Mari Blumeau Lyons (1935-2016) was an American modernist artist, operating primarily in New York, who worked across a wide variety of media and styles.

==Early life==
Mari was born in 1935 and began painting at an early age. As a child, she attended the Anna Head School. By age 13, she was taking courses at the California School of Fine Arts in San Francisco. When she turned 15, she took a course with Max Beckmann at Mills College. The next summer, Mari studied with Fletcher Martin, an artist with Life Magazine, who was very supportive of her art. She also studied for several months in Paris at the Académie de la Grande Chaumiere, at L'Atelier Fernand Leger, and at the Atelier 17 of painter/printmaker Stanley William Hayter.

==Education==
Mari Lyons graduated from Bard College in 1957 with a bachelor’s degree in art. Her two main art professors were Louis Schanker and Stefan Hirsch. She also received a master’s of fine art (MFA) in painting from the Cranbrook Academy of Art in Michigan in 1958.

==Painting career==
Mari moved with her husband Nick Lyons to Ann Arbor, Michigan in 1958, then to New York City in 1961, where she painted for forty years. Mari painted a wide variety of genres, including landscapes, cityscapes, portraits, and abstracts. Her work was done in the modernist style, though she used several different kinds of mediums as an artist, including watercolor and oil paints. While much of her painting was based around her studios in New York, she also traveled with her husband to Montana and painted landscapes there. She first exhibited her cityscapes in the 1980s and eventually exhibited her art across the United States.

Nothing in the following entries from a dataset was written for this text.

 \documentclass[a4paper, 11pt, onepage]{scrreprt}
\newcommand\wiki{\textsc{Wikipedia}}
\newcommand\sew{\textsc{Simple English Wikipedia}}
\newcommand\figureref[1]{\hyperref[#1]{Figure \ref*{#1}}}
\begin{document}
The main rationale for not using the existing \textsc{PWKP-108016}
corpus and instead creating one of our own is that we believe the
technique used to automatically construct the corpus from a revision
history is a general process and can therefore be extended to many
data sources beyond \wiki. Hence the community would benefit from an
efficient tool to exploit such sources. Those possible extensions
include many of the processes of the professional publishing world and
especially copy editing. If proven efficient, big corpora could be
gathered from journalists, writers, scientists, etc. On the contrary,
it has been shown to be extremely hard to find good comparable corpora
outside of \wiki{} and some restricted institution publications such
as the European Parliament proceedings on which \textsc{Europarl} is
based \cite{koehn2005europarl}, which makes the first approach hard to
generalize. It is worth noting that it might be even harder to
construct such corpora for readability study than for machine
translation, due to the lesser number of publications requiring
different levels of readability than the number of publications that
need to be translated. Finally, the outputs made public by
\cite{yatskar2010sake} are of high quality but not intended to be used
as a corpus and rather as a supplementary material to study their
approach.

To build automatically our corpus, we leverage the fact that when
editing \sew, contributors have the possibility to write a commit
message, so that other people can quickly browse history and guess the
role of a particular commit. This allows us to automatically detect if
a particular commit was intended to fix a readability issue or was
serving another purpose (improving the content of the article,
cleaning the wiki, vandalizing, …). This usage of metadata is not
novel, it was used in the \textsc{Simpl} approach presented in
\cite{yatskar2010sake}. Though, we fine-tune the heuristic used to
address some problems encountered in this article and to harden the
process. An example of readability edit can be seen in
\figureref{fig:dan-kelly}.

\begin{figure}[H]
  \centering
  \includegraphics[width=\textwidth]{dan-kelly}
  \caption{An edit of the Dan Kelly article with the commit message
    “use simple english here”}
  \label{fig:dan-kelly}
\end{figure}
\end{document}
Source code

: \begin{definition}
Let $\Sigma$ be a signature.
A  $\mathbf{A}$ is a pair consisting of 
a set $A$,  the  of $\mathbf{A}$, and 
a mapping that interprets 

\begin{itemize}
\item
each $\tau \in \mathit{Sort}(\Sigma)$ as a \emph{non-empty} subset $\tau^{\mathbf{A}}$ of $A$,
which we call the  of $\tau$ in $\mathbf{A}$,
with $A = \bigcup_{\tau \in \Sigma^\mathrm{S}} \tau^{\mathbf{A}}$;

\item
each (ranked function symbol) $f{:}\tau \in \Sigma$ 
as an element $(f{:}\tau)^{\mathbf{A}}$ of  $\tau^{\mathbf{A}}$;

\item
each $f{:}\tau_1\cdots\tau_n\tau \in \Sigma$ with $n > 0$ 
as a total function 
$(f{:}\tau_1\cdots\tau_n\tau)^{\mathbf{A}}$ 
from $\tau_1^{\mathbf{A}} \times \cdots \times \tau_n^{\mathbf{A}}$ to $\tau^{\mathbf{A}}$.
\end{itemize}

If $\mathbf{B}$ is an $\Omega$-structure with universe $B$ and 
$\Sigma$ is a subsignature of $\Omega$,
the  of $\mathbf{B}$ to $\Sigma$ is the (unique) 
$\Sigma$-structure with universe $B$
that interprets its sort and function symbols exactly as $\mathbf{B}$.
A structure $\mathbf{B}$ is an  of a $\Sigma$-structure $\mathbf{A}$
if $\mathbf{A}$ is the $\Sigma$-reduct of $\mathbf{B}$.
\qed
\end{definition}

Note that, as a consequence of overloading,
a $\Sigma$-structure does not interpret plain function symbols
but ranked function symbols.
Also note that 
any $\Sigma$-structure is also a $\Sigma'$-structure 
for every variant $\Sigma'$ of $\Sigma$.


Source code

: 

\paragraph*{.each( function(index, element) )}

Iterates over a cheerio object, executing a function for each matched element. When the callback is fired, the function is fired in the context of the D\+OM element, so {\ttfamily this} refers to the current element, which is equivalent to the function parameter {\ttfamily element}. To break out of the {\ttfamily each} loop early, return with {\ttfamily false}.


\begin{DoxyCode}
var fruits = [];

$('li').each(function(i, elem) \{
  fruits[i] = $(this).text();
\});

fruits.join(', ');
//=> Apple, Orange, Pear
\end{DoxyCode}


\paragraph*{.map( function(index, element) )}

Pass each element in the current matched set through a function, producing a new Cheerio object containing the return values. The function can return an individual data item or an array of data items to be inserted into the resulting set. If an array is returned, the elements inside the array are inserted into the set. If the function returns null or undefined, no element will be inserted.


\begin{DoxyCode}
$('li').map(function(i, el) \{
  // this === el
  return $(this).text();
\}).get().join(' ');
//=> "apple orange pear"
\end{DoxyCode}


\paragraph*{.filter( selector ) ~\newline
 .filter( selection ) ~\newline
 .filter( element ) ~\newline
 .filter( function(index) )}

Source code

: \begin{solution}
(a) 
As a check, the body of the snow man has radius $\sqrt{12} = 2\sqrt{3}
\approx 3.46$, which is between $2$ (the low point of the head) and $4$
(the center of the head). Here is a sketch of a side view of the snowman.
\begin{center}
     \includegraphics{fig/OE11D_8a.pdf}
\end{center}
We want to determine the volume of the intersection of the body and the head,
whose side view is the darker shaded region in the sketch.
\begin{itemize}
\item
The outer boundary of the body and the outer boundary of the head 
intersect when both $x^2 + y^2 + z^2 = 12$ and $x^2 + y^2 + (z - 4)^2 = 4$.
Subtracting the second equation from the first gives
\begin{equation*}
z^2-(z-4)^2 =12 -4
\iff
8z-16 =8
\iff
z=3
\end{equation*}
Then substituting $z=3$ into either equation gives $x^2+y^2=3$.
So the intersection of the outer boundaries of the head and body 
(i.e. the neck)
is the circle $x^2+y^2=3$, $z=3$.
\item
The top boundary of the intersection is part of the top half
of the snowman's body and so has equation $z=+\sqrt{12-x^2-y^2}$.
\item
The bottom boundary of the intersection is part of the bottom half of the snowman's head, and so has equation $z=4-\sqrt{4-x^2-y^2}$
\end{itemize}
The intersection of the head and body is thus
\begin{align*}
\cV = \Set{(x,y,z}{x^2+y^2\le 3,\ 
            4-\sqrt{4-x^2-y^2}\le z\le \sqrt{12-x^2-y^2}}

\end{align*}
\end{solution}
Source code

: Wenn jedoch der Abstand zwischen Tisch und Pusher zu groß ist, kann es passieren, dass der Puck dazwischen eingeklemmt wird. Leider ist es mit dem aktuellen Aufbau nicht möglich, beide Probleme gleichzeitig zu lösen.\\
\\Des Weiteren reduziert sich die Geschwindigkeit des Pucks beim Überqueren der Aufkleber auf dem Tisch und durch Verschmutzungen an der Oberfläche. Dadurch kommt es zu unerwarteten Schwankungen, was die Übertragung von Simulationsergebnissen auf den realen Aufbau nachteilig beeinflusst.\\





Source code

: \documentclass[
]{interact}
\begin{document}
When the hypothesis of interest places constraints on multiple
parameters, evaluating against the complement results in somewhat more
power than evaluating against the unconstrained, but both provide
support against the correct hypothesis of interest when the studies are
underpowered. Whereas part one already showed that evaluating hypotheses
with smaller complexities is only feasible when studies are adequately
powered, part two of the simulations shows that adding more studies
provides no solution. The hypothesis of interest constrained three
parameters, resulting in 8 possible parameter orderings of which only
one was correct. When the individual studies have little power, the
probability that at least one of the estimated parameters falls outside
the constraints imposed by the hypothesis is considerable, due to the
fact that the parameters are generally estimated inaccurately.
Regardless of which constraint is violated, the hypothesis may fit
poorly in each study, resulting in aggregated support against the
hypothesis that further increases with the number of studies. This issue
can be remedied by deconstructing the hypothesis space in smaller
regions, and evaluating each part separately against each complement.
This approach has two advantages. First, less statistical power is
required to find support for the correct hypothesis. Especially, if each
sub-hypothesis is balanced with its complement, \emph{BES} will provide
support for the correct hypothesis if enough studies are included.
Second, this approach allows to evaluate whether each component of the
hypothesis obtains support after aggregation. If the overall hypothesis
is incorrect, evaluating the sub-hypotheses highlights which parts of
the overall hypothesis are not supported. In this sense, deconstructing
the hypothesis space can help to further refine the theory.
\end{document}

==Awards and recognition==
Mari had fourteen one-person shows at the First Street Gallery in New York City and several other shows of her work across New York and Michigan. Her work is represented widely in collections such as the “Climate Central Foundation, The Museum of the City of New York, Montana State University Library, Rider University, the DeGolyer Library (SMU), The New York State Museum (in Albany), Montana Museum of Art and Culture (Missoula)” and more. In addition, one her “Montana landscapes traveled to Tunis as part of the Art in Embassies Program of the U.S. Department of State”. Several of Mari’s paintings are displayed in Archives and Special Collections at Montana State University.

==Later years==
Near the end of her life, Nick and Mari took up residence in New York City and Woodstock, New York. She maintained studios in both cities. Mari died on April 3, 2016.

==Selected publications illustrated by Mari==
- Lyons, Nick., and Lyons, Mari. Sphinx Mountain and Brown Trout. Apalachicola, FL: Kevin Begos, 1997.
- Lyons, Nick., and Lyons, Mari. Fishing Stories: A Lifetime of Adventures and Misadventures on Rivers, Lakes, and Seas. 2014.